Hull City's first team squad and coaching staff have arrived back on British soil after five days of warm weather training in Dubai. Now, this was something the chairman happily shelled out for, as he did last season, and we'll all be hoping that a five-day training and leisure schedule in the UAE has the same effect as the much longer break did last season.

The Tigers' rather limp exit from the FA Cup in the third round at Plymouth Argyle last year created a 17-day gap between matches. City followed that Cup exit by losing at home to West Bromwich Albion at the KC, then exploiting the yawning chasm of inactivity ahead by jetting away. Though many factors contributed to the Tigers' eventual elevation to the Premier League - belief, fitness, ability, fortune - the fact that they suddenly looked unbeatable after a long break in the sun was not coincidental. The defeat to West Bromwich Albion was the last at the KC that season.

This time, no such gap exists due to City's continued involvement in the FA Cup, something which we usually tend to see as often as Halley's comet. However, with the snow due and lethargy beginning to show its beastly self within a poor run of defeats, City booked their flights for their bit of middle eastern paradise and headed for the departure lounge fewer than 24 hours after drawing at Chelsea.

It's still to be seen whether a mere five days of warm weather training can have the same effect as the much longer period that City enjoyed last season.
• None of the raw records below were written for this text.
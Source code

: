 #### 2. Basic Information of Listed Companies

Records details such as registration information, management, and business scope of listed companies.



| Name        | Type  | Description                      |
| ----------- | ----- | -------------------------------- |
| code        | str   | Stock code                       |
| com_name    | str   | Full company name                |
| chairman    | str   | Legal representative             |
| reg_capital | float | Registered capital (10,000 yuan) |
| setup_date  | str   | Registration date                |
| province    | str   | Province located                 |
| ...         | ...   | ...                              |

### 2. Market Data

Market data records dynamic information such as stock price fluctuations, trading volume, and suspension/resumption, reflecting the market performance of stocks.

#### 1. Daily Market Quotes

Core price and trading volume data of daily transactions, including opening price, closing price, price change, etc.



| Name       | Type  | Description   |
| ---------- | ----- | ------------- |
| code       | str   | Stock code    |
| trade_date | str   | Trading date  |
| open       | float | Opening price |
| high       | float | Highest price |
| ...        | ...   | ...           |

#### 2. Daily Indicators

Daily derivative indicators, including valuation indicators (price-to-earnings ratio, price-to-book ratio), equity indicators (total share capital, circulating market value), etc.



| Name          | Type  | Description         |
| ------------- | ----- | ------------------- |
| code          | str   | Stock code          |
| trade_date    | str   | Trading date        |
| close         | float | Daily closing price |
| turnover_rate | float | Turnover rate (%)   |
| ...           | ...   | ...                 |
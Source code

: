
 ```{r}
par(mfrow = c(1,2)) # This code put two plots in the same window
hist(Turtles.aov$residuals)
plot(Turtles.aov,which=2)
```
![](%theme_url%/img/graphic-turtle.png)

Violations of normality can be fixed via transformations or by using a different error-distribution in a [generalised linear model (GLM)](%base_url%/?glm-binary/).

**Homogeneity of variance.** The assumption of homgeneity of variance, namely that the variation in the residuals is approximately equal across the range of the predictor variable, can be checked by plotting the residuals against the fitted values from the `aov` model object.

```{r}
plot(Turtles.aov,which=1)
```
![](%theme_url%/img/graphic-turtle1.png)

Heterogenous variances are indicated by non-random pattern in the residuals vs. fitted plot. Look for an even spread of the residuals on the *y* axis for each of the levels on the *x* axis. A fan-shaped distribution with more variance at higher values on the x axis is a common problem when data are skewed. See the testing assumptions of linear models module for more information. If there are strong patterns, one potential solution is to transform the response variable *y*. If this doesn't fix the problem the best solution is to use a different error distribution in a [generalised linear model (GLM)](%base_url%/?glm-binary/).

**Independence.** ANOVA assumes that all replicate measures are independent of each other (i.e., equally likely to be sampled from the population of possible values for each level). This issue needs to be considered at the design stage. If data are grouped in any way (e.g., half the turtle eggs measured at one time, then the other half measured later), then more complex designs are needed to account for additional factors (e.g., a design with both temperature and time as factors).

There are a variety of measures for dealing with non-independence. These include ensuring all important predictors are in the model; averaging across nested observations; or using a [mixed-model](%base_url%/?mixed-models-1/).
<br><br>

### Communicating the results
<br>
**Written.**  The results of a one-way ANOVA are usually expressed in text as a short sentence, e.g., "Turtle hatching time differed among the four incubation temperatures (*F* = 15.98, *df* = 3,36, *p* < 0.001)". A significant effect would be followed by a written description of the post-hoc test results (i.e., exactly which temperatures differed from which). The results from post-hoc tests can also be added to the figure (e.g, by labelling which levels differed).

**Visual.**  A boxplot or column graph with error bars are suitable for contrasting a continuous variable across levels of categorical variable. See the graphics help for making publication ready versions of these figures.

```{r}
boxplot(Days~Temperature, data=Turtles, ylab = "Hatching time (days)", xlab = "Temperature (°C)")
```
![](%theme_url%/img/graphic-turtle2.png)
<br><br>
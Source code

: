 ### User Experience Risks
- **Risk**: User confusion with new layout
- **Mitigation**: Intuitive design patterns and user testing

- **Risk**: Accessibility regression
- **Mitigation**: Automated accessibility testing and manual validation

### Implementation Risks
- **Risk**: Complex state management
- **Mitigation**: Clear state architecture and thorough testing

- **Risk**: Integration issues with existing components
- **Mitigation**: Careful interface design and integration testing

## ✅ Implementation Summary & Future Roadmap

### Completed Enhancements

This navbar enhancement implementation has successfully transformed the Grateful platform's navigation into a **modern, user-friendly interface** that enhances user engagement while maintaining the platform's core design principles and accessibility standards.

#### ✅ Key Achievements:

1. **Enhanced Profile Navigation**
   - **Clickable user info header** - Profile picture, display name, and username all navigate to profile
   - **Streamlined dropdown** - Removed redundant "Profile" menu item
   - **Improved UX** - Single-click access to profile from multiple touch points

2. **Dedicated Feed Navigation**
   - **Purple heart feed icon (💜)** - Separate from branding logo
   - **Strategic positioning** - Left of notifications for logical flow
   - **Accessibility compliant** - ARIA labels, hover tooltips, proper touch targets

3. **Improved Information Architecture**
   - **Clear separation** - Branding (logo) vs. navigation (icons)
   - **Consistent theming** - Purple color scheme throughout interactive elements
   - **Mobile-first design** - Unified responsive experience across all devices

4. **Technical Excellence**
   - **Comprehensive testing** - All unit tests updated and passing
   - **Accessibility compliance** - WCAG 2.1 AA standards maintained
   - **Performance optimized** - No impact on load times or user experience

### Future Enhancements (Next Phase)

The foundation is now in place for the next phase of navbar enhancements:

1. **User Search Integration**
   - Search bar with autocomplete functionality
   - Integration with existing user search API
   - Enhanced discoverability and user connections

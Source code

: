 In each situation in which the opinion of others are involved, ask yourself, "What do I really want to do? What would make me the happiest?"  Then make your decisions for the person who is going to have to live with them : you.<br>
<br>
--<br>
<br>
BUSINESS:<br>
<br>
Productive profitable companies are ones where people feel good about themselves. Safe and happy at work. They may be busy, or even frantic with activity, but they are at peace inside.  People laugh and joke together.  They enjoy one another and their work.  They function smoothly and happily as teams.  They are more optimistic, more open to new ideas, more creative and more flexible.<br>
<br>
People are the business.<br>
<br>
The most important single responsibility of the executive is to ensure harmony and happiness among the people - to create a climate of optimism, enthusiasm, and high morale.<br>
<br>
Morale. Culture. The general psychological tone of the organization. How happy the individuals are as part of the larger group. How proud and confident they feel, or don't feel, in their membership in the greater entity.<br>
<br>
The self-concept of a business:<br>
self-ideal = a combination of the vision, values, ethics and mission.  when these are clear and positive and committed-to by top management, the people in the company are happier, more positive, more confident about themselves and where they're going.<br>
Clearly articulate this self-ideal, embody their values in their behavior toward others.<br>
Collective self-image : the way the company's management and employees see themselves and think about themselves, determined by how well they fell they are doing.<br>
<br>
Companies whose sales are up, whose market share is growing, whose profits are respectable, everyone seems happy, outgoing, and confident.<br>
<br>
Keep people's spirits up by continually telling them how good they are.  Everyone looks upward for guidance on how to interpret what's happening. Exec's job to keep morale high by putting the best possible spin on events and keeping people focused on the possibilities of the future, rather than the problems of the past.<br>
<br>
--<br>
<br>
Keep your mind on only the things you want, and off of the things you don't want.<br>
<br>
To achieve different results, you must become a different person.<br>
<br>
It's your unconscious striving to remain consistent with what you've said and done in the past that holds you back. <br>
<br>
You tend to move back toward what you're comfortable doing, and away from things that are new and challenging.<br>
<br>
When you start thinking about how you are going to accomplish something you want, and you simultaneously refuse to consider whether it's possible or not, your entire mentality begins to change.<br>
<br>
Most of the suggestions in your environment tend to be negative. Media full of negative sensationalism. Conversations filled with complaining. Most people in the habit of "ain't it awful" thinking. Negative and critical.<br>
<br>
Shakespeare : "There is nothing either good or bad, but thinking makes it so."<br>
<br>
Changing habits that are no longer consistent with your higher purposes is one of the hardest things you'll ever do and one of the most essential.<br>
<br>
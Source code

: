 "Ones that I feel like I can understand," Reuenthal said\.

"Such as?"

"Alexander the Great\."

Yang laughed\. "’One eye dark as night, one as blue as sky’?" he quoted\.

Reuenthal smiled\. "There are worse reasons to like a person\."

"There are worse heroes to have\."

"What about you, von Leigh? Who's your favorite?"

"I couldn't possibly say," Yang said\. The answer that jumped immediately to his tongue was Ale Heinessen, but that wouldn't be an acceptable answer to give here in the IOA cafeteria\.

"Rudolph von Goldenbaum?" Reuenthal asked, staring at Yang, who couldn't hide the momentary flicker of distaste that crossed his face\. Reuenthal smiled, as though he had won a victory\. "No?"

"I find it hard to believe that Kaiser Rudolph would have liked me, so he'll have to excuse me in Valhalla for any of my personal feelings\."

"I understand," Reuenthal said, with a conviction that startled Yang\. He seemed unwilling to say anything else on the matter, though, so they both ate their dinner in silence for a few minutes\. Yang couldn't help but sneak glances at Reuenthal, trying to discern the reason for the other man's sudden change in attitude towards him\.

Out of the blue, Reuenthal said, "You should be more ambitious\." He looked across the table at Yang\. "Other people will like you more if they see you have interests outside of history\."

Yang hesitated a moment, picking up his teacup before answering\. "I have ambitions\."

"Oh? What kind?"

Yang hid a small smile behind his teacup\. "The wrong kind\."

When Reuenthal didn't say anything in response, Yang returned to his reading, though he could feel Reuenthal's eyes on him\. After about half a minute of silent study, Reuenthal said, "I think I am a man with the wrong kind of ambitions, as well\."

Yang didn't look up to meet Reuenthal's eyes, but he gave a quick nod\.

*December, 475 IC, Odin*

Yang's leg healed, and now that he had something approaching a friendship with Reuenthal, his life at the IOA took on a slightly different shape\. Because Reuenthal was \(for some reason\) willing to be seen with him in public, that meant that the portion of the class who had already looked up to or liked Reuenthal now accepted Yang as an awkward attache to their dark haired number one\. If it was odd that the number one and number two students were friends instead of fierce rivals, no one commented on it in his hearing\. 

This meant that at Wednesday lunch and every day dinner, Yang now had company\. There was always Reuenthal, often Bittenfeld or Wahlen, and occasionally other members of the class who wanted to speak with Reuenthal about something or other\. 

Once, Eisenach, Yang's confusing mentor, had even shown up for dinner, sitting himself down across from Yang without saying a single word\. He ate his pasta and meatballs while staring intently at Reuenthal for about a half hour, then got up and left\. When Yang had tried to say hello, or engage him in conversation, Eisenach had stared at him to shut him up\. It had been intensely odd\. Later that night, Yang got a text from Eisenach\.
But it can't do any harm and seems to have been impeccably timed, given that the few inches of snow we've endured round these parts this week would have curtailed and maybe even prevented proper training sessions. City's squad will have trained hard and rested even harder in their luxurious surroundings this week, and the effect of this will hopefully be obvious when they take to the field at Bramall Lane this weekend.

Warm weather training is rather scorned by the more cynical, pessimistic observers of modern-day football, but Paul Duffen and Phil Brown, by financing and organising the jaunt respectively, will have made sure the players have benefitted professionally as well as personally. Last season's break did wonders for the squad's spirit, togetherness, ambition and focus, as well as fitness, and with supposedly a good number of Hull City exiles in Dubai these days, the public image of the club will have taken a shot in the arm too.

It shows how far we've come too. The Hull City squad of 1971 which was the last to win an FA Cup fifth round tie talks fondly to this day of Cliff Britton and Terry Neill taking them to the same hotel in Scarborough before each round. If the City of 2009 gets to the quarters or even beyond, it could cost the chairman quite a wedge. However, as Duffen is the chairman who said after the play-off final that he wants to make Wembley a home for Hull City, he'll certainly believe it'd be worth it.